A considerable amount of time was spent during the meeting discussing the issue as to whether an appropriate response to lowering the inflation forecast's midpoint by 0.3 points would be to immediately lower interest rates in context with inflation targeting. A general conclusion reached from the discussion was that the forecast's conformity with the targeted interval and the CNB's long-term efforts to anchor stable inflation expectations were the main reasons for leaving interest rates at their current level. According to CNB analyses, import prices, in contrast to the previous period, would be expected to have a slight anti-inflationary character in 2001. Given this assumption, a forecast heading towards the lower part of the targeted interval could be considered consistent with the inflation-targeting regime.

Members also discussed the unfavourable developments in time deposits where steadily declining real interest rates had changed into negative values. Moreover, the Board stressed that the inflation forecast was consistent only under the assumption that demand would slightly increase, as derived from the 2001 economic growth forecast of 1.7% to 3.7%. The risks of this estimate were connected to the positive structural changes perhaps not being sufficiently reflected on the supply side.

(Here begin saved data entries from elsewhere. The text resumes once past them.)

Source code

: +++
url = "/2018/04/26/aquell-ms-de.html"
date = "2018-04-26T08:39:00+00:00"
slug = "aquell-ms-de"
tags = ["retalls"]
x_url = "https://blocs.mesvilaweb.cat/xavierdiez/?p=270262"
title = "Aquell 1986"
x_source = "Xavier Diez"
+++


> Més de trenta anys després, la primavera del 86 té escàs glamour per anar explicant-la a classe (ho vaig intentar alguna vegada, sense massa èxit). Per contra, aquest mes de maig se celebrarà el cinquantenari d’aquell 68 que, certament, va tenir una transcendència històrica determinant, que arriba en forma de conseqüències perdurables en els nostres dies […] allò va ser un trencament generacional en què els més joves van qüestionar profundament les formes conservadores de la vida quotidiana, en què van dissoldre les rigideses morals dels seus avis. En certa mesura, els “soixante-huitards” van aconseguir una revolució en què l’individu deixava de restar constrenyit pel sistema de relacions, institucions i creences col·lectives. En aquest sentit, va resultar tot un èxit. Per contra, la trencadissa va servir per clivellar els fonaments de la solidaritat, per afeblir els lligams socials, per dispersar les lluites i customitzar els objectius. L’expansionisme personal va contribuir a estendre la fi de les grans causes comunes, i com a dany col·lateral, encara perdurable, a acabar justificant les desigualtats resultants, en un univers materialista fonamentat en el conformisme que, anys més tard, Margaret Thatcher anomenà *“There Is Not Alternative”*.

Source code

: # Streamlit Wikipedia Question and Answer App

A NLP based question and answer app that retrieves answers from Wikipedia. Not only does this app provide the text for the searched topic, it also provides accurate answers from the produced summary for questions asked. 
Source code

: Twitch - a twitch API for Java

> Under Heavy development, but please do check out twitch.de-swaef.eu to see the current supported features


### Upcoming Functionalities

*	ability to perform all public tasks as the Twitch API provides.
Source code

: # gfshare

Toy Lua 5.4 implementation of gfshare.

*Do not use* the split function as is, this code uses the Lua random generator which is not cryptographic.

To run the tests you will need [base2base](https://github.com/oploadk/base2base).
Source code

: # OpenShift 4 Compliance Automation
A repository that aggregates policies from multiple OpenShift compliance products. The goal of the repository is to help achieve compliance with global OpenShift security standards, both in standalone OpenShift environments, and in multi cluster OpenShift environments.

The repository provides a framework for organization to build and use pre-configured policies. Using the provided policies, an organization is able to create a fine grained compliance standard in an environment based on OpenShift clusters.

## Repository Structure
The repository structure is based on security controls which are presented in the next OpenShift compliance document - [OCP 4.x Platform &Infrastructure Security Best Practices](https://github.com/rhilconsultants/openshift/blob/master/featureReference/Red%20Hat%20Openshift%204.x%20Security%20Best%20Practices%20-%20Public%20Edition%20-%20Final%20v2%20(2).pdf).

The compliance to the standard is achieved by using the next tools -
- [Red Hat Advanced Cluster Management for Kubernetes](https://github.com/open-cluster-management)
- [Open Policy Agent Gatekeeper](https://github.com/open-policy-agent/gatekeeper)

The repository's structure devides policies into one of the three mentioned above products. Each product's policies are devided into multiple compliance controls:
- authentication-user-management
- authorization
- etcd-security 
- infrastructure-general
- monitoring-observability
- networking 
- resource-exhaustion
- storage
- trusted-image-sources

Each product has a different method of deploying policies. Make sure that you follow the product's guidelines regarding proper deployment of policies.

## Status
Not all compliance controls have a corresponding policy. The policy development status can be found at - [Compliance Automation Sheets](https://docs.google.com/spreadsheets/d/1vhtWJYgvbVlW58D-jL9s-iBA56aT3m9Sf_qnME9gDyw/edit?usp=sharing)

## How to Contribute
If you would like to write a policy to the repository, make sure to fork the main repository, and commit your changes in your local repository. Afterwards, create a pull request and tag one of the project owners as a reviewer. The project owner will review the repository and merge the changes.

In this respect, members examined the persistently low dynamics of credits and the sensitivity of credit growth to an eventual cut in interest rates. In assessing unfavourable lending developments, the Board considered the non-standard situation of the largest banks to be especially relevant. These banks were either entering the pre-privatisation phase, adopting the more demanding lending criteria of new foreign owners or were going through the essential process of cleaning up their credit portfolios. Since the existing level of nominal and real interest rates had been low, this development reflected a continual lack of viable, creditworthy projects and the fact that the structure of bank supply in some cases had not met corporate demand for loans. Under these conditions, it would not be realistic to expect an interest rate cut to affect lending in a more discerning manner. As a reminder, it was mentioned again that economic conditions had been significantly relaxed by expansive developments in the area of public finances.

The discussion also focused on the setting of the discount and Lombard rates. The Board agreed that rates allowing symmetrical movement of the base interest rate in both directions would better correspond to the conditions of stable inflation. However, there were concerns that isolated cuts in the discount rate or the Lombard rate could be wrongly interpreted by markets as a clear signal of a rate decline trend in the future. The Board would take up these issues again in some of their future meetings.

At the close of the meeting, the Board decided unanimously to leave the CNB two-week repo rate at its current level. Members also ruled not to change the setting of the discount rate or the Lombard rate.